Leaders of ministries are the purveyors of the very hope that God lays out for us in Scripture and that Jesus demonstrated in the Gospels. They lift up the big and loving and powerful and "at work" God and call their people to join him in His amazing work. They build cultures of expectation that God is going to use our efforts in significant ways for His kingdom purposes. How are you doing as a purveyor of hope and one who is building a culture of expectation?

Friday, October 29, 2010

Truth and Love: Conversations that Matter

Those who lead often face situations where direct feedback to a member of their team is necessary. Or, you may be a pastor with someone sitting in your office who needs to be lovingly confronted for choices they have made that are hurting them or others and you will need to be direct. Or, a friend who you care enough to talk to about an issue in their life but it will mean a difficult conversation.

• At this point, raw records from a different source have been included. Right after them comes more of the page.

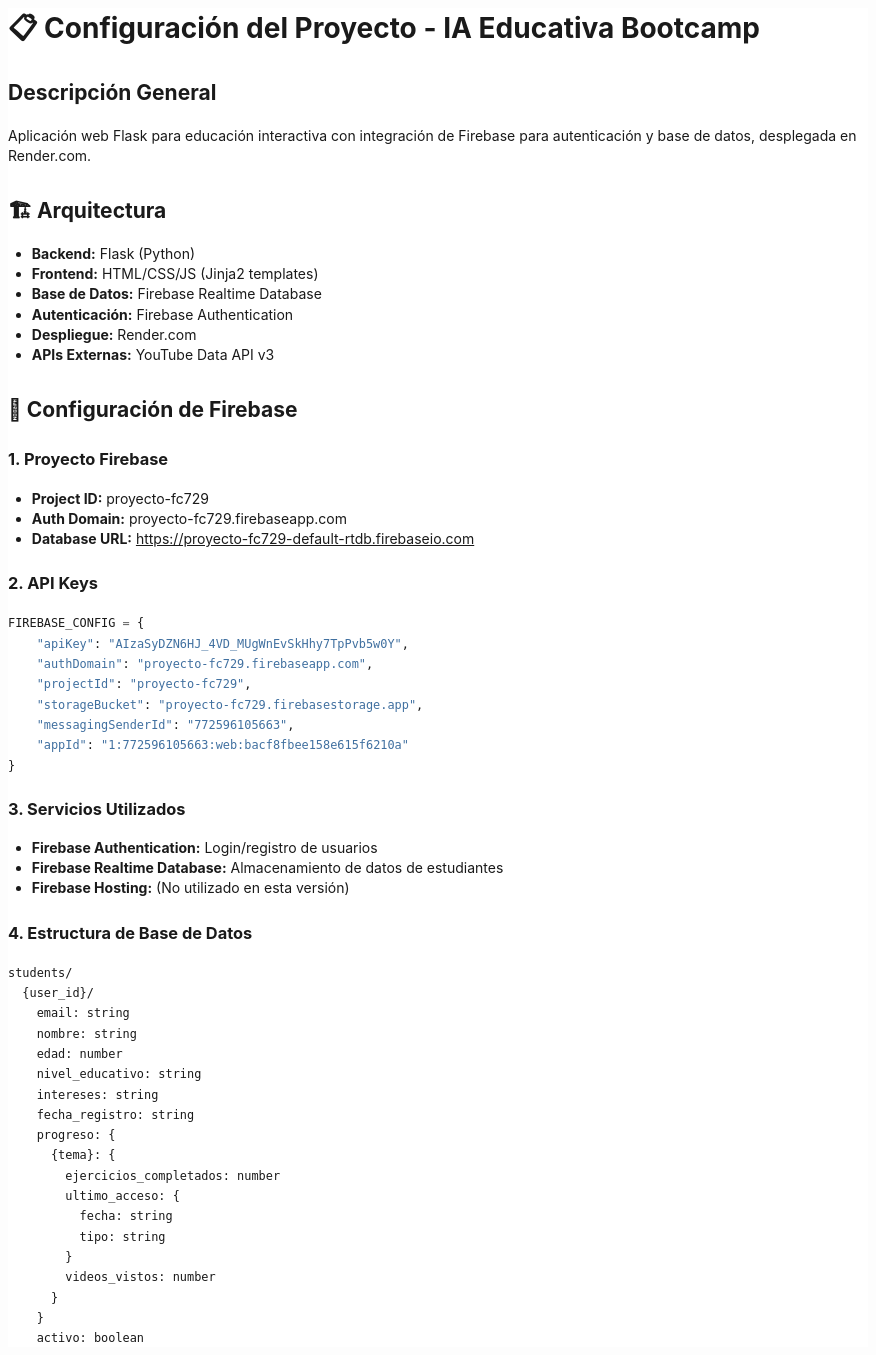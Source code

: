 # 📋 Configuración del Proyecto - IA Educativa Bootcamp

## Descripción General
Aplicación web Flask para educación interactiva con integración de Firebase para autenticación y base de datos, desplegada en Render.com.

## 🏗️ Arquitectura
- **Backend:** Flask (Python)
- **Frontend:** HTML/CSS/JS (Jinja2 templates)
- **Base de Datos:** Firebase Realtime Database
- **Autenticación:** Firebase Authentication
- **Despliegue:** Render.com
- **APIs Externas:** YouTube Data API v3

## 🔧 Configuración de Firebase

### 1. Proyecto Firebase
- **Project ID:** proyecto-fc729
- **Auth Domain:** proyecto-fc729.firebaseapp.com
- **Database URL:** https://proyecto-fc729-default-rtdb.firebaseio.com

### 2. API Keys
```python
FIREBASE_CONFIG = {
    "apiKey": "AIzaSyDZN6HJ_4VD_MUgWnEvSkHhy7TpPvb5w0Y",
    "authDomain": "proyecto-fc729.firebaseapp.com",
    "projectId": "proyecto-fc729",
    "storageBucket": "proyecto-fc729.firebasestorage.app",
    "messagingSenderId": "772596105663",
    "appId": "1:772596105663:web:bacf8fbee158e615f6210a"
}
```

### 3. Servicios Utilizados
- **Firebase Authentication:** Login/registro de usuarios
- **Firebase Realtime Database:** Almacenamiento de datos de estudiantes
- **Firebase Hosting:** (No utilizado en esta versión)

### 4. Estructura de Base de Datos
```
students/
  {user_id}/
    email: string
    nombre: string
    edad: number
    nivel_educativo: string
    intereses: string
    fecha_registro: string
    progreso: {
      {tema}: {
        ejercicios_completados: number
        ultimo_acceso: {
          fecha: string
          tipo: string
        }
        videos_vistos: number
      }
    }
    activo: boolean
```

All of us have encountered folks who do this badly, coming across as judgmental, blunt or harsh. More often in our desire to avoid conflict we also tend to avoid direct conversations. But in doing so we actually do a disservice to those who need to hear something that will help them in their job, in their walk with God or some other area of life.

Jesus was a master of direct conversation that went to the heart of things in a true, loving, non-judgemental way. He combined truth (what needed to be said) with love (wanting the best for those he spoke to) and did so in a way that invited conversation (the woman at the well). Because of the loving way in which He communicated, his directness did not provoke anger - with the exception of the Pharisees who wanted nothing to do with truth. He did not speak in anger to seekers or followers, he did not beat around the bush and avoid the real issues and He did not avoid the hard topics. He cared about people too much to do anything but speak in truth and love.

My wife was for many years a nurse at a suburban high school. Her favorite kids were the "bad" kids who often called her their second mom. She would keep food for kids that came to school hungry, talk to kids about their sexual acting out or drug use or choices that were hurting them. Rarely did they take offence because they knew that she was in their court, loved them unconditionally and wanted the best for them. She was direct (truth) in a spirit of love (grace). This was a combination that the kids were not used to but loved.

Pastors who speak truth in love to those not living in alignment with Jesus are being a faithful shepherd. Friends who speak truth in love to one another are faithful friends. Supervisors who speak truth in love to those they lead are faithful and wise leaders. In each case, our willingness to be honest and direct has the opportunity to help another in a significant way.

Direct conversation is not playing the role of the Holy Spirit. What people do with the truth we speak into their lives is between them and God. It is being honest in a clear way. Avoiding necessary conversations is often dishonesty because it pretends that an issue we need to address is not there. Nor is avoidance loving when direct conversation is in the best interests of a friend, a congregant or a staff member.

Direct feedback is most often received well when it is delivered in an honest but non-judgemental way, when people know we have their best interests in mind, when it does not judge motives and when it invites conversation so that it is not perceived as an attack or delivered in anger.

For those who lead others, honest and direct conversation is critical so that their staff know what their leader believes and thinks. It invites honest dialogue and robust discussion. Avoidance does the opposite.

We could learn much from carefully thinking through how Jesus interacted with people as He had the wonderful balance between truth and love that we all desire. None of us doe this perfectly but all of us can learn to do it better. With the humility that we too need others to speak with honesty and directness into our lives.